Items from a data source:
= Beginning of Section =
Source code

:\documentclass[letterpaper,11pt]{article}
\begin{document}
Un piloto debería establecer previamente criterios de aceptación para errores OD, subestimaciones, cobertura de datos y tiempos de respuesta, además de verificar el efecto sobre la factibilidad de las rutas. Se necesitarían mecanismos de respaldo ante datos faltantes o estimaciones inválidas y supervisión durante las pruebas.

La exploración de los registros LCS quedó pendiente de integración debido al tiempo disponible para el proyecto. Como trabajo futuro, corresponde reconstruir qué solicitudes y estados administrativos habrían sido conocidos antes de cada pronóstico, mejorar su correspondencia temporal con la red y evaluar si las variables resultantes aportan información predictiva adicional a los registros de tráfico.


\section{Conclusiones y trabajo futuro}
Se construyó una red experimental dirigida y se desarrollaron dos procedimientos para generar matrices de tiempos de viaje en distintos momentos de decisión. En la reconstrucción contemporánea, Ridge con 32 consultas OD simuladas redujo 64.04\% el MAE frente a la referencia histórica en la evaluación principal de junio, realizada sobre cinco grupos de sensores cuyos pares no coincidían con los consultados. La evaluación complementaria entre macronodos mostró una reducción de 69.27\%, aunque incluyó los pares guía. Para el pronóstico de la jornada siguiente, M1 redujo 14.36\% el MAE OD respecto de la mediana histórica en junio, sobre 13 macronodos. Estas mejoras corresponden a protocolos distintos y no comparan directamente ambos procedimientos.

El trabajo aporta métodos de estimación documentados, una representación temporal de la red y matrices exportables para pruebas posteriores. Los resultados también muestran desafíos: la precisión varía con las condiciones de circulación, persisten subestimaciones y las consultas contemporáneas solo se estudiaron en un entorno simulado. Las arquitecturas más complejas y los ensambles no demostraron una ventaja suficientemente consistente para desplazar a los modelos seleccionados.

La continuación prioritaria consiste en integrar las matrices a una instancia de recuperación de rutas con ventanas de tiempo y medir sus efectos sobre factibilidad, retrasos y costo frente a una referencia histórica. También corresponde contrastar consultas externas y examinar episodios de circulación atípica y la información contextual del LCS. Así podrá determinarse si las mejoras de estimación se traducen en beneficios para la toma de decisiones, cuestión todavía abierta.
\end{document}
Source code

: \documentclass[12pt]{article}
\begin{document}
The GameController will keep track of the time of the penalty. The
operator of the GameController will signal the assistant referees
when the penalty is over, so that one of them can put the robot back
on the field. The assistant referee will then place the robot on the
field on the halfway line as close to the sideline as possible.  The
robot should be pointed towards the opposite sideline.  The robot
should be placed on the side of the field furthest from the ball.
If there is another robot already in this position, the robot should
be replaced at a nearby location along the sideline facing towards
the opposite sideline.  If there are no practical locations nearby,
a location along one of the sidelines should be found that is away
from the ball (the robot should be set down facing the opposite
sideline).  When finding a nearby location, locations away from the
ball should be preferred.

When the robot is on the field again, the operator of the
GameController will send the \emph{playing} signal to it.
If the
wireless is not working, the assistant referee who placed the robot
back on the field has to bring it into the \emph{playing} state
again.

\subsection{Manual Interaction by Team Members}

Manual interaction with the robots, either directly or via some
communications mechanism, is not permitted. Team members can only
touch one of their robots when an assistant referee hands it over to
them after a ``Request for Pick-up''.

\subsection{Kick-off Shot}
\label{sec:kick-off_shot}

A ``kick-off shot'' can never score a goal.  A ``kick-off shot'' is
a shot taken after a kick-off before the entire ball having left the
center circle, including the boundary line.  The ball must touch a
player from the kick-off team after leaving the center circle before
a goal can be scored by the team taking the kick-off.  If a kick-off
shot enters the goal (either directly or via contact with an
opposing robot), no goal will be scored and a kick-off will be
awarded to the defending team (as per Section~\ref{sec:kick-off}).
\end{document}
= End of Section =
## YOUR TASK:
Whenever a line of the data includes the word "them", show that line in full.

## FINISHED TASK:
when the penalty is over, so that one of them can put the robot back
them after a ``Request for Pick-up''.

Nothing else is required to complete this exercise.